What typically happens ... several thousand IP addresses tries to access a service on a server (say, https - TCP port 443) which opens up a response port on the server (the theoretical maximum is 65536 ports). The attackers continues to flood the network with such connection attempts, exhausting the response ports and keeping them busy. Which then results in the server not being able to receive any new connections, for example for https traffic. If the ssh port (TCP port 22) is not attacked, that may be accessible - until that port also gets attacked in similar ways.
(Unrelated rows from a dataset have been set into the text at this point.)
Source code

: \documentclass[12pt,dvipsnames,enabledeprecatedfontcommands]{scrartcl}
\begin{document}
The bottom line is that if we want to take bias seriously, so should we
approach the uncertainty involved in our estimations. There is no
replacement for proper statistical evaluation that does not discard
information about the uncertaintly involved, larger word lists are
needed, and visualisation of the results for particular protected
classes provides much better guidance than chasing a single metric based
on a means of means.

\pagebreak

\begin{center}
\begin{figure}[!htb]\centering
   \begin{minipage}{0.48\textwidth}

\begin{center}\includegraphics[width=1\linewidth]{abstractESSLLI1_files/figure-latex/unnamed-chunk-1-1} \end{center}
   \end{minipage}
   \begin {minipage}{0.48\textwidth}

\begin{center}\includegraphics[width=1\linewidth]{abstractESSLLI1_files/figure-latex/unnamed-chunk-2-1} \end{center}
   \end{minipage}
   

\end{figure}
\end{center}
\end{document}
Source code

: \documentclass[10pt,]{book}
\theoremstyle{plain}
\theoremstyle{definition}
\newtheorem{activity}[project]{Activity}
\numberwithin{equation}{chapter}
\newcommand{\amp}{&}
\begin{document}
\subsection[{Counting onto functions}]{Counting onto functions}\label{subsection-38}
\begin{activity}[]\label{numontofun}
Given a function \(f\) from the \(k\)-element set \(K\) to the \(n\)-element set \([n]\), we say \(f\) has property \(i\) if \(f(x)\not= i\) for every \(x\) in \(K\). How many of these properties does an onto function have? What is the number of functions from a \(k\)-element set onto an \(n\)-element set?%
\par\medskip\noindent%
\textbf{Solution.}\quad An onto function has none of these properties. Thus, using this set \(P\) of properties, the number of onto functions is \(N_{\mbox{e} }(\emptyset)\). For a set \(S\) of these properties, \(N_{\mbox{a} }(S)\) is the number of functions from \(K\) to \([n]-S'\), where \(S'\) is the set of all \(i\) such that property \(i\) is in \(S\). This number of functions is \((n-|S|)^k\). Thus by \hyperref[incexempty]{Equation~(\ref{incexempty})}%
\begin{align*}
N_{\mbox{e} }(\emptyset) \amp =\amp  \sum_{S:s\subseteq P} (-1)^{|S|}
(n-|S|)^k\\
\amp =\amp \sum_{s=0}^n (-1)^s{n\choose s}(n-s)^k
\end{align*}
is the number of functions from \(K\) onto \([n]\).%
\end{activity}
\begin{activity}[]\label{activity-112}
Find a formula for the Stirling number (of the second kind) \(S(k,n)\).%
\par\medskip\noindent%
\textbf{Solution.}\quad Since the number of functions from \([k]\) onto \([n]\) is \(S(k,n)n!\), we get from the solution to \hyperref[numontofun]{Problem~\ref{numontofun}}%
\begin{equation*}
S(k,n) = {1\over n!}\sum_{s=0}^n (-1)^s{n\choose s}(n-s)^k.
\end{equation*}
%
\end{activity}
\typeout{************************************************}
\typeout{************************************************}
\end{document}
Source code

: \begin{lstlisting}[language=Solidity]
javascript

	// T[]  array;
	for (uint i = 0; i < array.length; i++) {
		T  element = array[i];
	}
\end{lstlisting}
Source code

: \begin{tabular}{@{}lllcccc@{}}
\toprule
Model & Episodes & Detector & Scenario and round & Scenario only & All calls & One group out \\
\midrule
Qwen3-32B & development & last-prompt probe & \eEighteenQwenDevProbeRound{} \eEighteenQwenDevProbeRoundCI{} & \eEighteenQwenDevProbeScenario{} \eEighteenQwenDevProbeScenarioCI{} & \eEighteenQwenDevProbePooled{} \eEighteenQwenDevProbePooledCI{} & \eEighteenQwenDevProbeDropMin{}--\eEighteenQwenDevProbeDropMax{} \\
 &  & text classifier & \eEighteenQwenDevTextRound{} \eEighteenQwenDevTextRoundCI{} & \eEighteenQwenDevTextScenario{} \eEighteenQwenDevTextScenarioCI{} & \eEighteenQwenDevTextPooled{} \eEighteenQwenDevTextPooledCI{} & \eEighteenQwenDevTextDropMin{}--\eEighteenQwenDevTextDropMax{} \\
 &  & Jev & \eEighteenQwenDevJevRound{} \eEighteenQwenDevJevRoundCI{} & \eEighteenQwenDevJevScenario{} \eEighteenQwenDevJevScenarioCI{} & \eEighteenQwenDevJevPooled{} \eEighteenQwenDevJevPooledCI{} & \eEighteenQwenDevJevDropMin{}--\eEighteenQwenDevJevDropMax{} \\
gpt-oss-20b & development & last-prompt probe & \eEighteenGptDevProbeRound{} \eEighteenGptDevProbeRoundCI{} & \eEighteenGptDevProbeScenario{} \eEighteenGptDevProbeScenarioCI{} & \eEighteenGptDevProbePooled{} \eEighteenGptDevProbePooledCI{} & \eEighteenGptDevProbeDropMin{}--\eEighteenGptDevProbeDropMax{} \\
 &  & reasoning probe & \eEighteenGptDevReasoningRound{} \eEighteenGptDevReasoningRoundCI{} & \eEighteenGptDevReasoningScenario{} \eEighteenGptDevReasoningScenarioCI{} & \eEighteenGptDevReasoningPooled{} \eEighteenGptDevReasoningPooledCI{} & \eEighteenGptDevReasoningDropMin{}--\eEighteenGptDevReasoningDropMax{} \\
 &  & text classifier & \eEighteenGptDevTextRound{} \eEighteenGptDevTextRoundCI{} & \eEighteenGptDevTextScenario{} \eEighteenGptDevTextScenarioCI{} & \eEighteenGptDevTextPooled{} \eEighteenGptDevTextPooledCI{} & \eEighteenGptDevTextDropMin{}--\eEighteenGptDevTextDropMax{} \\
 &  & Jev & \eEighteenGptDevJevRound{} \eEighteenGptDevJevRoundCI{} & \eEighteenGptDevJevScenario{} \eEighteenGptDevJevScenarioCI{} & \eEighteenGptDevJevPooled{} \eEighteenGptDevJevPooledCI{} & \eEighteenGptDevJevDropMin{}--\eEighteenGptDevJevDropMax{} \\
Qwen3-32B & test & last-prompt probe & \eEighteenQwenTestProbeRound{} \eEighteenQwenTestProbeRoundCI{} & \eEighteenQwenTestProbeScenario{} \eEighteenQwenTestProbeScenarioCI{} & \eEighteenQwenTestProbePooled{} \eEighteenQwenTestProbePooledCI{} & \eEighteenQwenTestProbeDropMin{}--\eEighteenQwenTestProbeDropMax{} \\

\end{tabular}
Another approach is to do something similar, where the attacker trigger larger downloads - exhausting the available bandwidth to the server. Which again makes everything stop. And then keeping the server busy from thousands of different IP addresses.
Or a combination of these. The port exhaustion approach can also take a considerable large chunk of the available bandwidth, if there are enough IP addresses attacking.
The way to fight back DDoS attacks is usually to block the IP addresses flooding the server. Sometimes you can be lucky and it's enough to block IP address ranges for a certain country or a certain ISP. Other times you're not that lucky, as the attack comes from many ISPs and many countries. Or when you block one region, another region surfaces - in a true "whack a mole" game.